_What to work on:_ Return all lines from the entries below in which the word "request" is present.

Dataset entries

━━━━━━━━━━━━━━━━

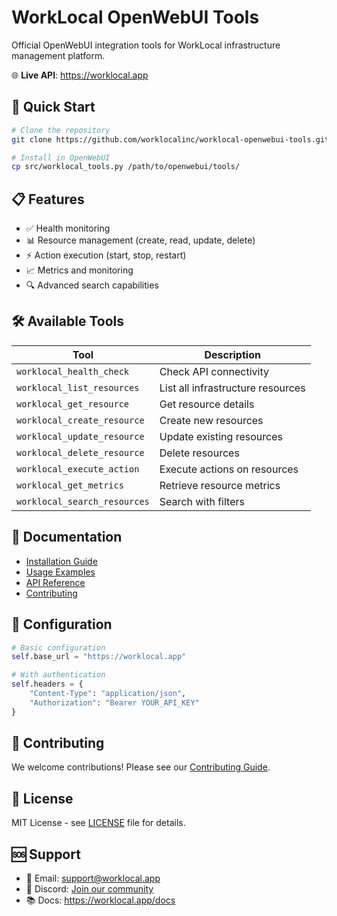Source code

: # WorkLocal OpenWebUI Tools

Official OpenWebUI integration tools for WorkLocal infrastructure management platform.

🌐 **Live API**: https://worklocal.app

## 🚀 Quick Start

```bash
# Clone the repository
git clone https://github.com/worklocalinc/worklocal-openwebui-tools.git

# Install in OpenWebUI
cp src/worklocal_tools.py /path/to/openwebui/tools/
```

## 📋 Features

- ✅ Health monitoring
- 📊 Resource management (create, read, update, delete)
- ⚡ Action execution (start, stop, restart)
- 📈 Metrics and monitoring
- 🔍 Advanced search capabilities

## 🛠️ Available Tools

| Tool | Description |
|------|-------------|
| `worklocal_health_check` | Check API connectivity |
| `worklocal_list_resources` | List all infrastructure resources |
| `worklocal_get_resource` | Get resource details |
| `worklocal_create_resource` | Create new resources |
| `worklocal_update_resource` | Update existing resources |
| `worklocal_delete_resource` | Delete resources |
| `worklocal_execute_action` | Execute actions on resources |
| `worklocal_get_metrics` | Retrieve resource metrics |
| `worklocal_search_resources` | Search with filters |

## 📖 Documentation

- [Installation Guide](docs/INSTALLATION.md)
- [Usage Examples](docs/USAGE.md)
- [API Reference](docs/API_REFERENCE.md)
- [Contributing](docs/CONTRIBUTING.md)

## 🔧 Configuration

```python
# Basic configuration
self.base_url = "https://worklocal.app"

# With authentication
self.headers = {
    "Content-Type": "application/json",
    "Authorization": "Bearer YOUR_API_KEY"
}
```

## 🤝 Contributing

We welcome contributions! Please see our [Contributing Guide](docs/CONTRIBUTING.md).

## 📄 License

MIT License - see [LICENSE](LICENSE) file for details.

## 🆘 Support

- 📧 Email: support@worklocal.app
- 💬 Discord: [Join our community](https://discord.gg/worklocal)
- 📚 Docs: https://worklocal.app/docs
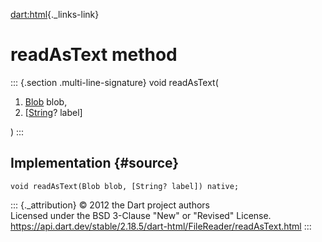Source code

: [dart:html](../../dart-html/dart-html-library){._links-link}

readAsText method
=================

::: {.section .multi-line-signature}
void readAsText(

1.  [Blob](../blob-class) blob,
2.  \[[String](../../dart-core/string-class)? label\]

)
:::

Implementation {#source}
--------------

``` {.language-dart data-language="dart"}
void readAsText(Blob blob, [String? label]) native;
```

::: {._attribution}
© 2012 the Dart project authors\
Licensed under the BSD 3-Clause \"New\" or \"Revised\" License.\
<https://api.dart.dev/stable/2.18.5/dart-html/FileReader/readAsText.html>
:::
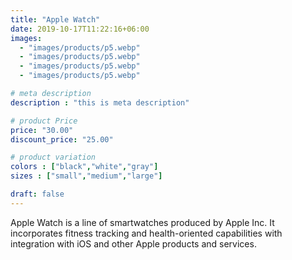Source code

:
 ```yaml
---
title: "Apple Watch"
date: 2019-10-17T11:22:16+06:00
images: 
  - "images/products/p5.webp"
  - "images/products/p5.webp"
  - "images/products/p5.webp"
  - "images/products/p5.webp"

# meta description
description : "this is meta description"

# product Price
price: "30.00"
discount_price: "25.00"

# product variation
colors : ["black","white","gray"]
sizes : ["small","medium","large"]

draft: false
---
```


Apple Watch is a line of smartwatches produced by Apple Inc. It incorporates fitness tracking and health-oriented capabilities with integration with iOS and other Apple products and services.
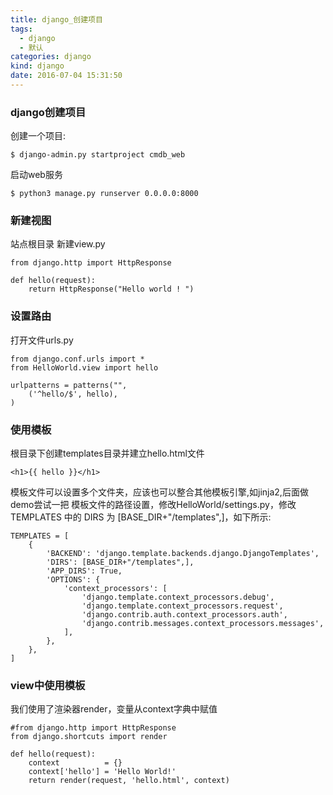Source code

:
 ```yaml
---
title: django_创建项目
tags:
  - django
  - 默认
categories: django
kind: django
date: 2016-07-04 15:31:50
---
```


### django创建项目

创建一个项目:
```{bash}
$ django-admin.py startproject cmdb_web
```

启动web服务
```{bash}
$ python3 manage.py runserver 0.0.0.0:8000
```

### 新建视图

站点根目录 新建view.py
```{bash}
from django.http import HttpResponse

def hello(request):
    return HttpResponse("Hello world ! ")
```

### 设置路由

打开文件urls.py
```{bash}
from django.conf.urls import *
from HelloWorld.view import hello

urlpatterns = patterns("",
    ('^hello/$', hello),
)
```

### 使用模板
根目录下创建templates目录并建立hello.html文件
```{bash}
<h1>{{ hello }}</h1>
```

模板文件可以设置多个文件夹，应该也可以整合其他模板引擎,如jinja2,后面做demo尝试一把
模板文件的路径设置，修改HelloWorld/settings.py，修改 TEMPLATES 中的 DIRS 为 [BASE_DIR+"/templates",]，如下所示:
```{bash}
TEMPLATES = [
    {
        'BACKEND': 'django.template.backends.django.DjangoTemplates',
        'DIRS': [BASE_DIR+"/templates",],
        'APP_DIRS': True,
        'OPTIONS': {
            'context_processors': [
                'django.template.context_processors.debug',
                'django.template.context_processors.request',
                'django.contrib.auth.context_processors.auth',
                'django.contrib.messages.context_processors.messages',
            ],
        },
    },
]
```

### view中使用模板
我们使用了渲染器render，变量从context字典中赋值
```{bash}
#from django.http import HttpResponse
from django.shortcuts import render

def hello(request):
    context          = {}
    context['hello'] = 'Hello World!'
    return render(request, 'hello.html', context)
```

━━━━━━━━━━━━━━━━

_Response area:_
def hello(request):
                'django.template.context_processors.request',
def hello(request):
    return render(request, 'hello.html', context)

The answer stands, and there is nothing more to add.